PGI User Forum
 SearchSearch   MemberlistMemberlist     RegisterRegister   ProfileProfile    Log inLog in 

CUDA-x86.

PGI 14.1 Fortran/acc bug report

 
Post new topic   Reply to topic    PGI User Forum Forum Index -> Programming and Compiling
View previous topic :: View next topic  
Author Message
BrentP



Joined: 08 Mar 2013
Posts: 6

PostPosted: Thu Mar 13, 2014 10:37 am    Post subject: PGI 14.1 Fortran/acc bug report Reply with quote

Hi,

I am working in the Virginia Tech AOE dept. where we are currently trying to apply OpenACC acceleration to some Fortran CFD codes. We have encountered what appears to be a bug in the PGI 14.1 Fortran/acc compiler in which incorrect CUDA code is generated for scalar kernels regions. I have constructed a simple example code that reproduces the error:

https://drive.google.com/file/d/0B1fu3KCwysj1TGJlNS0wZ2JMMEU/edit?usp=sharing

As evident in the example, the problem appears to be certain operations being incorrectly moved or optimized away. The effect is to turn a scalar kernel like this excerpt:

Code:

  !$acc kernels copy(soln(:,:,:),res(:,:,:))
  i=2
  j=2
       local1=soln(i,j,1) + soln(i+1,j+1,1) + soln(i-1,j-1,1) + &
                soln(i-1,j+1,1) + soln(i+1,j-1,1)
       local2=soln(i,j,2) + soln(i+1,j+1,2) + soln(i-1,j-1,2) + &
                soln(i-1,j+1,2) + soln(i+1,j-1,2)
       local3=soln(i,j,3) + soln(i+1,j+1,3) + soln(i-1,j-1,3) + &
                soln(i-1,j+1,3) + soln(i+1,j-1,3)

       !NOTE: R1 is re-computed for each i,j value

       local4 = soln(i,j,2)**2 + soln(i,j,3)**2 + add_val
       R1 = local4*5.9_dp

       res(i,j,1) = R1
       R2 = soln(i,j,2) + local2 + local3
       res(i,j,2) = R2
       R3 = soln(i,j,3) + local2 + local3
       res(i,j,3) = R3
 
  i=2
  j=y_nodes-1
       local1=soln(i,j,1) + soln(i+1,j+1,1) + soln(i-1,j-1,1) + &
                soln(i-1,j+1,1) + soln(i+1,j-1,1)
       local2=soln(i,j,2) + soln(i+1,j+1,2) + soln(i-1,j-1,2) + &
                soln(i-1,j+1,2) + soln(i+1,j-1,2)
       local3=soln(i,j,3) + soln(i+1,j+1,3) + soln(i-1,j-1,3) + &
                soln(i-1,j+1,3) + soln(i+1,j-1,3)

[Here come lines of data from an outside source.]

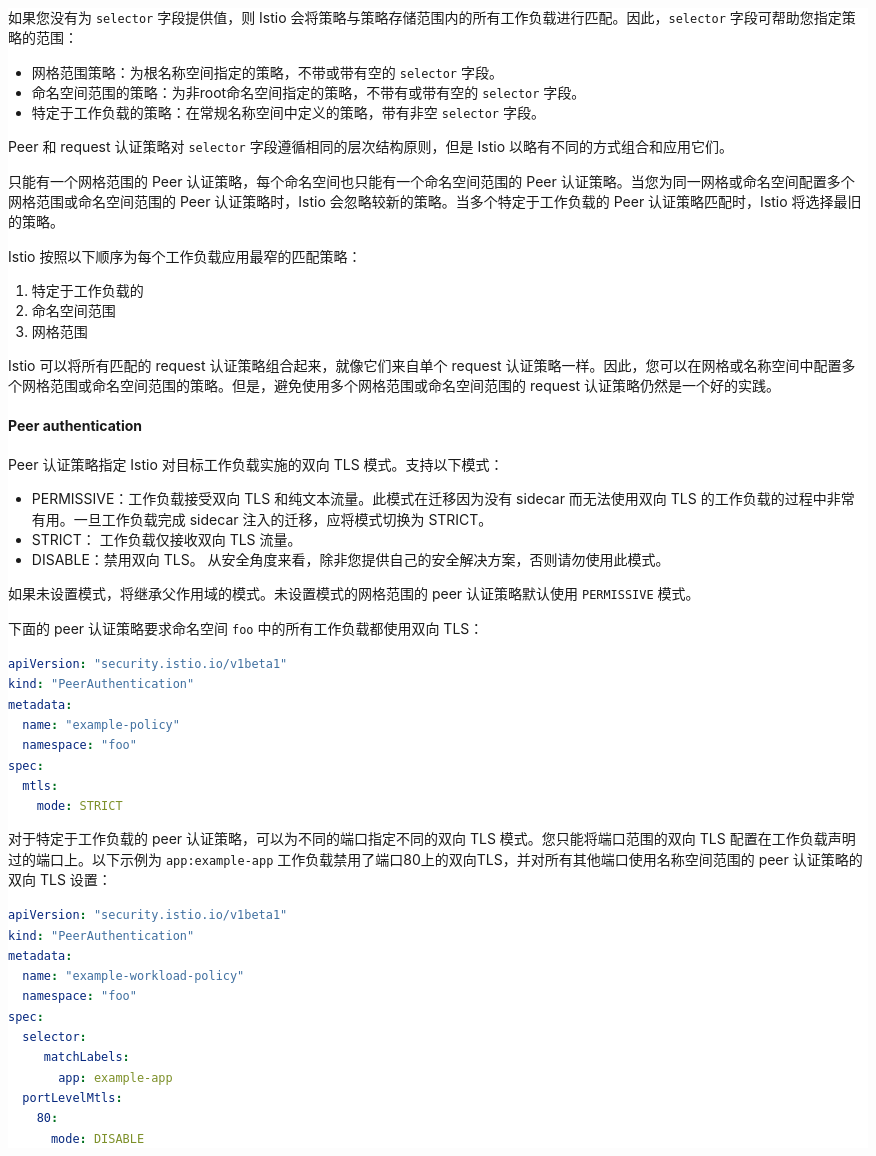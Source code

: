 
如果您没有为 `selector` 字段提供值，则 Istio 会将策略与策略存储范围内的所有工作负载进行匹配。因此，`selector` 字段可帮助您指定策略的范围：

- 网格范围策略：为根名称空间指定的策略，不带或带有空的 `selector` 字段。
- 命名空间范围的策略：为非root命名空间指定的策略，不带有或带有空的 `selector` 字段。
- 特定于工作负载的策略：在常规名称空间中定义的策略，带有非空 `selector` 字段。

Peer 和 request 认证策略对 `selector` 字段遵循相同的层次结构原则，但是 Istio 以略有不同的方式组合和应用它们。

只能有一个网格范围的 Peer 认证策略，每个命名空间也只能有一个命名空间范围的 Peer 认证策略。当您为同一网格或命名空间配置多个网格范围或命名空间范围的 Peer 认证策略时，Istio 会忽略较新的策略。当多个特定于工作负载的 Peer 认证策略匹配时，Istio 将选择最旧的策略。

Istio 按照以下顺序为每个工作负载应用最窄的匹配策略：

1. 特定于工作负载的
2. 命名空间范围
3. 网格范围

Istio 可以将所有匹配的 request 认证策略组合起来，就像它们来自单个 request 认证策略一样。因此，您可以在网格或名称空间中配置多个网格范围或命名空间范围的策略。但是，避免使用多个网格范围或命名空间范围的 request 认证策略仍然是一个好的实践。

#### Peer authentication

Peer 认证策略指定 Istio 对目标工作负载实施的双向 TLS 模式。支持以下模式：

- PERMISSIVE：工作负载接受双向 TLS 和纯文本流量。此模式在迁移因为没有 sidecar 而无法使用双向 TLS 的工作负载的过程中非常有用。一旦工作负载完成 sidecar 注入的迁移，应将模式切换为 STRICT。
- STRICT： 工作负载仅接收双向 TLS 流量。
- DISABLE：禁用双向 TLS。 从安全角度来看，除非您提供自己的安全解决方案，否则请勿使用此模式。

如果未设置模式，将继承父作用域的模式。未设置模式的网格范围的 peer 认证策略默认使用 `PERMISSIVE` 模式。

下面的 peer 认证策略要求命名空间 `foo` 中的所有工作负载都使用双向 TLS：

```yaml
apiVersion: "security.istio.io/v1beta1"
kind: "PeerAuthentication"
metadata:
  name: "example-policy"
  namespace: "foo"
spec:
  mtls:
    mode: STRICT
```

对于特定于工作负载的 peer 认证策略，可以为不同的端口指定不同的双向 TLS 模式。您只能将端口范围的双向 TLS 配置在工作负载声明过的端口上。以下示例为 `app:example-app` 工作负载禁用了端口80上的双向TLS，并对所有其他端口使用名称空间范围的 peer 认证策略的双向 TLS 设置：

```yaml
apiVersion: "security.istio.io/v1beta1"
kind: "PeerAuthentication"
metadata:
  name: "example-workload-policy"
  namespace: "foo"
spec:
  selector:
     matchLabels:
       app: example-app
  portLevelMtls:
    80:
      mode: DISABLE
```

       local4 = soln(i,j,2)**2 + soln(i,j,3)**2 + add_val
       R1 = local4*5.9_dp

       res(i,j,1) = R1
       R2 = soln(i,j,2) + local2 + local3
       res(i,j,2) = R2
       R3 = soln(i,j,3) + local2 + local3
       res(i,j,3) = R3
 
  i=x_nodes-1
  j=2
       local1=soln(i,j,1) + soln(i+1,j+1,1) + soln(i-1,j-1,1) + &
                soln(i-1,j+1,1) + soln(i+1,j-1,1)
       local2=soln(i,j,2) + soln(i+1,j+1,2) + soln(i-1,j-1,2) + &
                soln(i-1,j+1,2) + soln(i+1,j-1,2)
       local3=soln(i,j,3) + soln(i+1,j+1,3) + soln(i-1,j-1,3) + &
                soln(i-1,j+1,3) + soln(i+1,j-1,3)

       local4 = soln(i,j,2)**2 + soln(i,j,3)**2 + add_val
       R1 = local4*5.9_dp

       res(i,j,1) = R1
       R2 = soln(i,j,2) + local2 + local3
       res(i,j,2) = R2
       R3 = soln(i,j,3) + local2 + local3
       res(i,j,3) = R3

       ...[etc]...


Into this:

Code:

  !$acc kernels copy(soln(:,:,:),res(:,:,:))
  i=2
  j=2
       local1=soln(i,j,1) + soln(i+1,j+1,1) + soln(i-1,j-1,1) + &
                soln(i-1,j+1,1) + soln(i+1,j-1,1)
       local2=soln(i,j,2) + soln(i+1,j+1,2) + soln(i-1,j-1,2) + &
                soln(i-1,j+1,2) + soln(i+1,j-1,2)
       local3=soln(i,j,3) + soln(i+1,j+1,3) + soln(i-1,j-1,3) + &
                soln(i-1,j+1,3) + soln(i+1,j-1,3)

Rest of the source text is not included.